> [Task instructions]: Search the records below for the word "text". Copy each line where it occurs.

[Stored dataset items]
▬▬▬▬▬▬

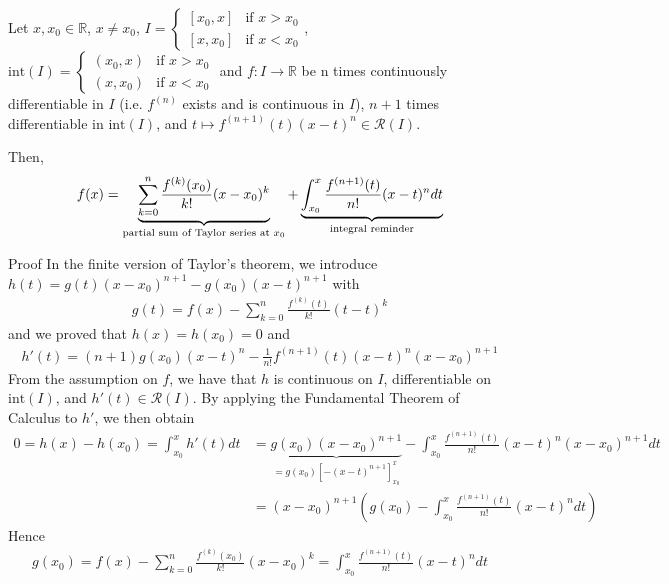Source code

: \documentclass{tufte-handout}
\begin{document}
\begin{Theorem}
    Let \( x, x_0 \in \mathbb{R} \), \( x \neq x_0 \), 
    \(I = \begin{cases}
        [x_0, x] & \text{if } x > x_0\\
        [x, x_0] & \text{if } x < x_0
    \end{cases}\), 
    \( \text{int}(I) = \begin{cases}
        (x_0, x) & \text{if } x > x_0\\
        (x, x_0) & \text{if } x < x_0
    \end{cases} \) and \( f: I \to \mathbb{R} \) be 
    n times continuously differentiable in \( I \) (i.e. 
    \( f^{(n) } \) exists and is continuous in \( I \)),
    \( n+1 \) times differentiable in \( \text{int}(I) \),
    and \( t\mapsto f^{(n+1)}(t)(x-t)^n \in \mathcal{R}(I) \).

    Then, 
    \begin{align}
        f(x) = \underbrace{\sum_{k=0}^{n}\frac{f^{(k)}(x_0)}{k!}(x-x_0)^k}_{\text{partial sum of Taylor series at \( x_0 \)}} 
        + \underbrace{\int_{x_0}^x\frac{f^{(n+1)}(t)}{n!}(x-t)^ndt}_{\text{integral reminder}}
    \end{align}
\end{Theorem}
Proof
In the finite version of Taylor's theorem, 
we introduce \( h(t) = g(t)(x-x_0)^{n+1}-g(x_0)(x-t)^{n+1} \)
with \begin{align}
    g(t) = f(x) - \sum_{k=0}^{n}\frac{f^{(k)}(t)}{k!}(t-t)^k
\end{align}
and we proved that \( h(x) = h(x_0) = 0 \) and 
\begin{align}
    h'(t) = (n+1)g(x_0)(x-t)^n - \frac{1}{n!} f^{(n+1)}(t)(x-t)^n(x-x_0)^{n+1}
\end{align}
From the assumption on \( f \), we have that \( h \)
is continuous on \( I \), differentiable on \( \text{int}(I) \), and 
\(h'(t) \in \mathcal{R}(I)\). By applying the Fundamental 
Theorem of Calculus to \( h' \), we then obtain
\begin{align}
    0 = h(x) - h(x_0) = 
    \int_{x_0}^x h'(t) dt &= \underbrace{g(x_0)(x-x_0)^{n+1}}_{=g(x_0)\left[-(x-t)^{n+1}
    \right]_{x_0}^x} - \int_{x_0}^x\frac{f^{(n+1)}(t)}{n!}(x-t)^n(x-x_0)^{n+1}dt\\
    &= (x-x_0)^{n+1} \left(g(x_0) - \int_{x_0}^x\frac{f^{(n+1)}(t)}{n!}(x-t)^ndt\right)
\end{align}
Hence
\begin{align}
    g(x_0) = f(x) - \sum_{k=0}^{n}\frac{f^{(k)}(x_0)}{k!}(x-x_0)^k = \int_{x_0}^x\frac{f^{(n+1)}(t)}{n!}(x-t)^ndt
\end{align}
\hfill \qedsymbol
\end{document}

▬▬▬▬▬▬

> [Solution]:
        [x_0, x] & \text{if } x > x_0\\
        [x, x_0] & \text{if } x < x_0
    \( \text{int}(I) = \begin{cases}
        (x_0, x) & \text{if } x > x_0\\
        (x, x_0) & \text{if } x < x_0
    \( n+1 \) times differentiable in \( \text{int}(I) \),
        f(x) = \underbrace{\sum_{k=0}^{n}\frac{f^{(k)}(x_0)}{k!}(x-x_0)^k}_{\text{partial sum of Taylor series at \( x_0 \)}} 
        + \underbrace{\int_{x_0}^x\frac{f^{(n+1)}(t)}{n!}(x-t)^ndt}_{\text{integral reminder}}
is continuous on \( I \), differentiable on \( \text{int}(I) \), and 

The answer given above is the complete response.